John M. Corbett, “The Black River” (1934). A massive oil spill destroys Los Angeles.

Michael Crichton,
Jurassic Park
(1990). Science brings back the dinosaurs for an amusement park. What could possibly go wrong?

Daniel DeFoe,
Robinson Crusoe
(1719). This is the unacknowledged template for any number of future post-apocalyptic narratives of survival after the collapse of civilization, beginning with the truly prodigious amount of material Crusoe is able to salvage from his wrecked ship.

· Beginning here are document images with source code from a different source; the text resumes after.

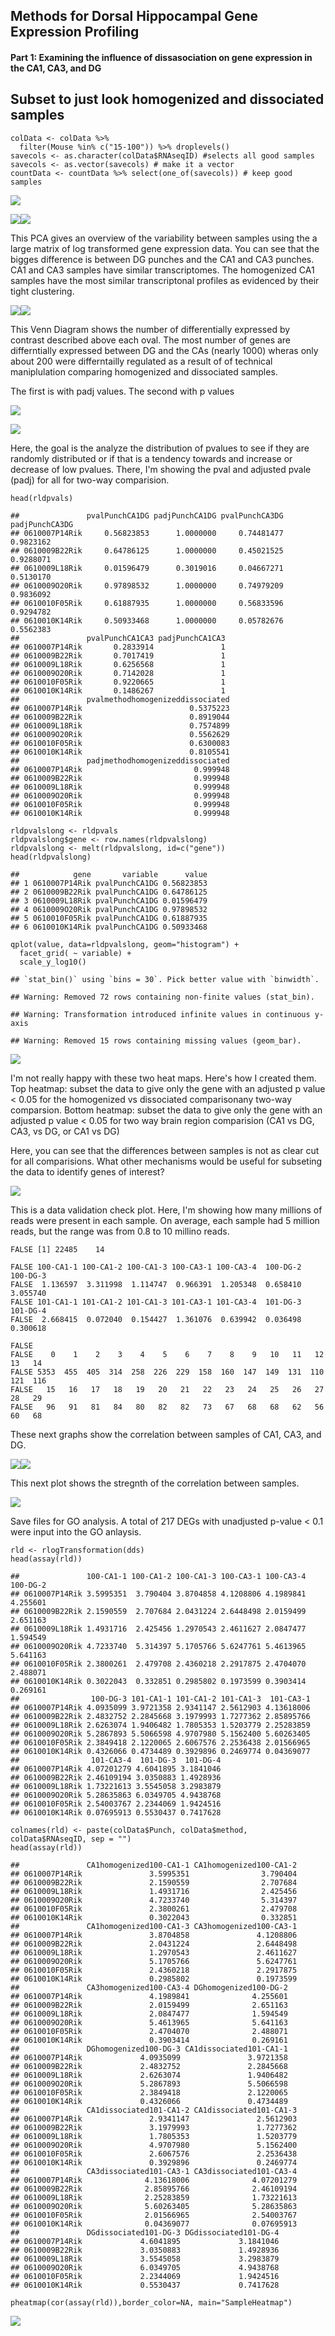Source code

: Methods for Dorsal Hippocampal Gene Expression Profiling
--------------------------------------------------------

#### Part 1: Examining the influence of dissasociation on gene expression in the CA1, CA3, and DG

Subset to just look homogenized and dissociated samples
-------------------------------------------------------

    colData <- colData %>%
      filter(Mouse %in% c("15-100")) %>% droplevels()
    savecols <- as.character(colData$RNAseqID) #selects all good samples
    savecols <- as.vector(savecols) # make it a vector
    countData <- countData %>% select(one_of(savecols)) # keep good samples

![](../figures/01_dissociationtest/DEG-1.png)

![](../figures/01_dissociationtest/MA-1.png)![](../figures/01_dissociationtest/MA-2.png)

This PCA gives an overview of the variability between samples using the
a large matrix of log transformed gene expression data. You can see that
the bigges difference is between DG punches and the CA1 and CA3 punches.
CA1 and CA3 samples have similar transcriptomes. The homogenized CA1
samples have the most similar transcriptonal profiles as evidenced by
their tight clustering.

![](../figures/01_dissociationtest/PCA-1.png)![](../figures/01_dissociationtest/PCA-2.png)

This Venn Diagram shows the number of differentially expressed by
contrast described above each oval. The most number of genes are
differntially expressed between DG and the CAs (nearly 1000) wheras only
about 200 were differntailly regulated as a result of of technical
maniplulation comparing homogenized and dissociated samples.

The first is with padj values. The second with p values

![](../figures/01_dissociationtest/VennDiagram1-1.png)

![](../figures/01_dissociationtest/VennDiagram2-1.png)

Here, the goal is the analyze the distribution of pvalues to see if they
are randomly distributed or if that is a tendency towards and increase
or decrease of low pvalues. There, I'm showing the pval and adjusted
pvale (padj) for all for two-way comparision.

    head(rldpvals)

    ##               pvalPunchCA1DG padjPunchCA1DG pvalPunchCA3DG padjPunchCA3DG
    ## 0610007P14Rik     0.56823853      1.0000000     0.74481477      0.9823162
    ## 0610009B22Rik     0.64786125      1.0000000     0.45021525      0.9288071
    ## 0610009L18Rik     0.01596479      0.3019016     0.04667271      0.5130170
    ## 0610009O20Rik     0.97898532      1.0000000     0.74979209      0.9836092
    ## 0610010F05Rik     0.61887935      1.0000000     0.56833596      0.9294782
    ## 0610010K14Rik     0.50933468      1.0000000     0.05782676      0.5562383
    ##               pvalPunchCA1CA3 padjPunchCA1CA3
    ## 0610007P14Rik       0.2833914               1
    ## 0610009B22Rik       0.7017419               1
    ## 0610009L18Rik       0.6256568               1
    ## 0610009O20Rik       0.7142028               1
    ## 0610010F05Rik       0.9220665               1
    ## 0610010K14Rik       0.1486267               1
    ##               pvalmethodhomogenizeddissociated
    ## 0610007P14Rik                        0.5375223
    ## 0610009B22Rik                        0.8919044
    ## 0610009L18Rik                        0.7574899
    ## 0610009O20Rik                        0.5562629
    ## 0610010F05Rik                        0.6300083
    ## 0610010K14Rik                        0.8105541
    ##               padjmethodhomogenizeddissociated
    ## 0610007P14Rik                         0.999948
    ## 0610009B22Rik                         0.999948
    ## 0610009L18Rik                         0.999948
    ## 0610009O20Rik                         0.999948
    ## 0610010F05Rik                         0.999948
    ## 0610010K14Rik                         0.999948

    rldpvalslong <- rldpvals
    rldpvalslong$gene <- row.names(rldpvalslong) 
    rldpvalslong <- melt(rldpvalslong, id=c("gene"))
    head(rldpvalslong)

    ##            gene       variable      value
    ## 1 0610007P14Rik pvalPunchCA1DG 0.56823853
    ## 2 0610009B22Rik pvalPunchCA1DG 0.64786125
    ## 3 0610009L18Rik pvalPunchCA1DG 0.01596479
    ## 4 0610009O20Rik pvalPunchCA1DG 0.97898532
    ## 5 0610010F05Rik pvalPunchCA1DG 0.61887935
    ## 6 0610010K14Rik pvalPunchCA1DG 0.50933468

    qplot(value, data=rldpvalslong, geom="histogram") + 
      facet_grid( ~ variable) +
      scale_y_log10()

    ## `stat_bin()` using `bins = 30`. Pick better value with `binwidth`.

    ## Warning: Removed 72 rows containing non-finite values (stat_bin).

    ## Warning: Transformation introduced infinite values in continuous y-axis

    ## Warning: Removed 15 rows containing missing values (geom_bar).

![](../figures/01_dissociationtest/pvaluedistribution-1.png)

I'm not really happy with these two heat maps. Here's how I created
them. Top heatmap: subset the data to give only the gene with an
adjusted p value &lt; 0.05 for the homogenized vs dissociated
comparisonany two-way comparsion. Bottom heatmap: subset the data to
give only the gene with an adjusted p value &lt; 0.05 for two way brain
region comparision (CA1 vs DG, CA3, vs DG, or CA1 vs DG)

Here, you can see that the differences between samples is not as clear
cut for all comparisions. What other mechanisms would be useful for
subseting the data to identify genes of interest?

![](../figures/01_dissociationtest/Heatmap100DEgenes-1.png)

This is a data validation check plot. Here, I'm showing how many
millions of reads were present in each sample. On average, each sample
had 5 million reads, but the range was from 0.8 to 10 millino reads.

    FALSE [1] 22485    14

    FALSE 100-CA1-1 100-CA1-2 100-CA1-3 100-CA3-1 100-CA3-4  100-DG-2  100-DG-3 
    FALSE  1.136597  3.311998  1.114747  0.966391  1.205348  0.658410  3.055740 
    FALSE 101-CA1-1 101-CA1-2 101-CA1-3 101-CA3-1 101-CA3-4  101-DG-3  101-DG-4 
    FALSE  2.668415  0.072040  0.154427  1.361076  0.639942  0.036498  0.300618

    FALSE 
    FALSE    0    1    2    3    4    5    6    7    8    9   10   11   12   13   14 
    FALSE 5353  455  405  314  258  226  229  158  160  147  149  131  110  121  116 
    FALSE   15   16   17   18   19   20   21   22   23   24   25   26   27   28   29 
    FALSE   96   91   81   84   80   82   82   73   67   68   68   62   56   60   68

These next graphs show the correlation between samples of CA1, CA3, and
DG.

![](../figures/01_dissociationtest/scatterplots-1.png)![](../figures/01_dissociationtest/scatterplots-2.png)

This next plot shows the stregnth of the correlation between samples.

![](../figures/01_dissociationtest/correlationmatrix-1.png)

Save files for GO analysis. A total of 217 DEGs with unadjusted p-value
&lt; 0.1 were input into the GO anlaysis.

    rld <- rlogTransformation(dds)
    head(assay(rld))

    ##               100-CA1-1 100-CA1-2 100-CA1-3 100-CA3-1 100-CA3-4 100-DG-2
    ## 0610007P14Rik 3.5995351  3.790404 3.8704858 4.1208806 4.1989841 4.255601
    ## 0610009B22Rik 2.1590559  2.707684 2.0431224 2.6448498 2.0159499 2.651163
    ## 0610009L18Rik 1.4931716  2.425456 1.2970543 2.4611627 2.0847477 1.594549
    ## 0610009O20Rik 4.7233740  5.314397 5.1705766 5.6247761 5.4613965 5.641163
    ## 0610010F05Rik 2.3800261  2.479708 2.4360218 2.2917875 2.4704070 2.488071
    ## 0610010K14Rik 0.3022043  0.332851 0.2985802 0.1973599 0.3903414 0.269161
    ##                100-DG-3 101-CA1-1 101-CA1-2 101-CA1-3  101-CA3-1
    ## 0610007P14Rik 4.0935099 3.9721358 2.9341147 2.5612903 4.13618006
    ## 0610009B22Rik 2.4832752 2.2845668 3.1979993 1.7277362 2.85895766
    ## 0610009L18Rik 2.6263074 1.9406482 1.7805353 1.5203779 2.25283859
    ## 0610009O20Rik 5.2867893 5.5066598 4.9707980 5.1562400 5.60263405
    ## 0610010F05Rik 2.3849418 2.1220065 2.6067576 2.2536438 2.01566965
    ## 0610010K14Rik 0.4326066 0.4734489 0.3929896 0.2469774 0.04369077
    ##                101-CA3-4  101-DG-3  101-DG-4
    ## 0610007P14Rik 4.07201279 4.6041895 3.1841046
    ## 0610009B22Rik 2.46109194 3.0350883 1.4928936
    ## 0610009L18Rik 1.73221613 3.5545058 3.2983879
    ## 0610009O20Rik 5.28635863 6.0349705 4.9438768
    ## 0610010F05Rik 2.54003767 2.2344069 1.9424516
    ## 0610010K14Rik 0.07695913 0.5530437 0.7417628

    colnames(rld) <- paste(colData$Punch, colData$method, colData$RNAseqID, sep = "")
    head(assay(rld))

    ##               CA1homogenized100-CA1-1 CA1homogenized100-CA1-2
    ## 0610007P14Rik               3.5995351                3.790404
    ## 0610009B22Rik               2.1590559                2.707684
    ## 0610009L18Rik               1.4931716                2.425456
    ## 0610009O20Rik               4.7233740                5.314397
    ## 0610010F05Rik               2.3800261                2.479708
    ## 0610010K14Rik               0.3022043                0.332851
    ##               CA1homogenized100-CA1-3 CA3homogenized100-CA3-1
    ## 0610007P14Rik               3.8704858               4.1208806
    ## 0610009B22Rik               2.0431224               2.6448498
    ## 0610009L18Rik               1.2970543               2.4611627
    ## 0610009O20Rik               5.1705766               5.6247761
    ## 0610010F05Rik               2.4360218               2.2917875
    ## 0610010K14Rik               0.2985802               0.1973599
    ##               CA3homogenized100-CA3-4 DGhomogenized100-DG-2
    ## 0610007P14Rik               4.1989841              4.255601
    ## 0610009B22Rik               2.0159499              2.651163
    ## 0610009L18Rik               2.0847477              1.594549
    ## 0610009O20Rik               5.4613965              5.641163
    ## 0610010F05Rik               2.4704070              2.488071
    ## 0610010K14Rik               0.3903414              0.269161
    ##               DGhomogenized100-DG-3 CA1dissociated101-CA1-1
    ## 0610007P14Rik             4.0935099               3.9721358
    ## 0610009B22Rik             2.4832752               2.2845668
    ## 0610009L18Rik             2.6263074               1.9406482
    ## 0610009O20Rik             5.2867893               5.5066598
    ## 0610010F05Rik             2.3849418               2.1220065
    ## 0610010K14Rik             0.4326066               0.4734489
    ##               CA1dissociated101-CA1-2 CA1dissociated101-CA1-3
    ## 0610007P14Rik               2.9341147               2.5612903
    ## 0610009B22Rik               3.1979993               1.7277362
    ## 0610009L18Rik               1.7805353               1.5203779
    ## 0610009O20Rik               4.9707980               5.1562400
    ## 0610010F05Rik               2.6067576               2.2536438
    ## 0610010K14Rik               0.3929896               0.2469774
    ##               CA3dissociated101-CA3-1 CA3dissociated101-CA3-4
    ## 0610007P14Rik              4.13618006              4.07201279
    ## 0610009B22Rik              2.85895766              2.46109194
    ## 0610009L18Rik              2.25283859              1.73221613
    ## 0610009O20Rik              5.60263405              5.28635863
    ## 0610010F05Rik              2.01566965              2.54003767
    ## 0610010K14Rik              0.04369077              0.07695913
    ##               DGdissociated101-DG-3 DGdissociated101-DG-4
    ## 0610007P14Rik             4.6041895             3.1841046
    ## 0610009B22Rik             3.0350883             1.4928936
    ## 0610009L18Rik             3.5545058             3.2983879
    ## 0610009O20Rik             6.0349705             4.9438768
    ## 0610010F05Rik             2.2344069             1.9424516
    ## 0610010K14Rik             0.5530437             0.7417628

    pheatmap(cor(assay(rld)),border_color=NA, main="SampleHeatmap")

![](../figures/01_dissociationtest/sampleheatmap-1.png)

Samuel R. Delany, “The Star Pit” (1967). An extended mediation on the confrontation with limit, this novella takes as its central metaphor an “ecologarium”—the outsized, space operatic answer to a child's ant farm. Apocalyptic themes—both ecological and cultural—are also quite important in
Dhalgren
(1975),
Triton
(1976), and
Stars in My Pocket Like Grains of Sand
(1984).

Don DeLillo,
White Noise
(1985). Airborne toxic event.

Jared Diamond, “The Worst Mistake in the History of the Human Race” (1987). Agriculture.

Philip K. Dick,
Do Androids Dream of Electric Sheep?
(1968). Largely left out of the novel's adaptation as
Blade Runner
in 1982 is its intense focus on animals as an object of both empathy and desire. Among Dick's less-known novels can also be found
The Crack in Space
(1966), which depicts the first black president's attempt to save his badly overpopulated, economically depressed Earth by invading the apparently empty one in the universe next door.

Grace Dillon (ed.),
Walking the Clouds: An Anthology of Indigenous Science Fiction
(2012).
This collection of “Native slipstream” speaks directly to debates over indigenous science and sustainable culture practice, as well as to native visions of the apocalypse—an apocalypse which, as Dillon notes in her introduction, is commonly thought of as having already taken place at the moment of North America's disastrous first contact with Europe.

Thomas Disch,
334
(1972). Overpopulation has caused shortages and made birth control compulsory in this novel of 2020s New York. See also
The Genocides
(1965), discussed in this volume, and the ecologically themed anthology Disch edited,
The Ruins of Earth
(1971), which includes stories from Dick, Vonnegut, Ballard, and du Maurier.

Harold Donitz, “A Visitor from the Twentieth Century” (1928). A lack of cars makes the future a utopia after oil runs out around 1975.

W. E. B. Du Bois, “The Comet” (1920). The end of the world briefly seems like it will, at least, include an end to white supremacy. Briefly.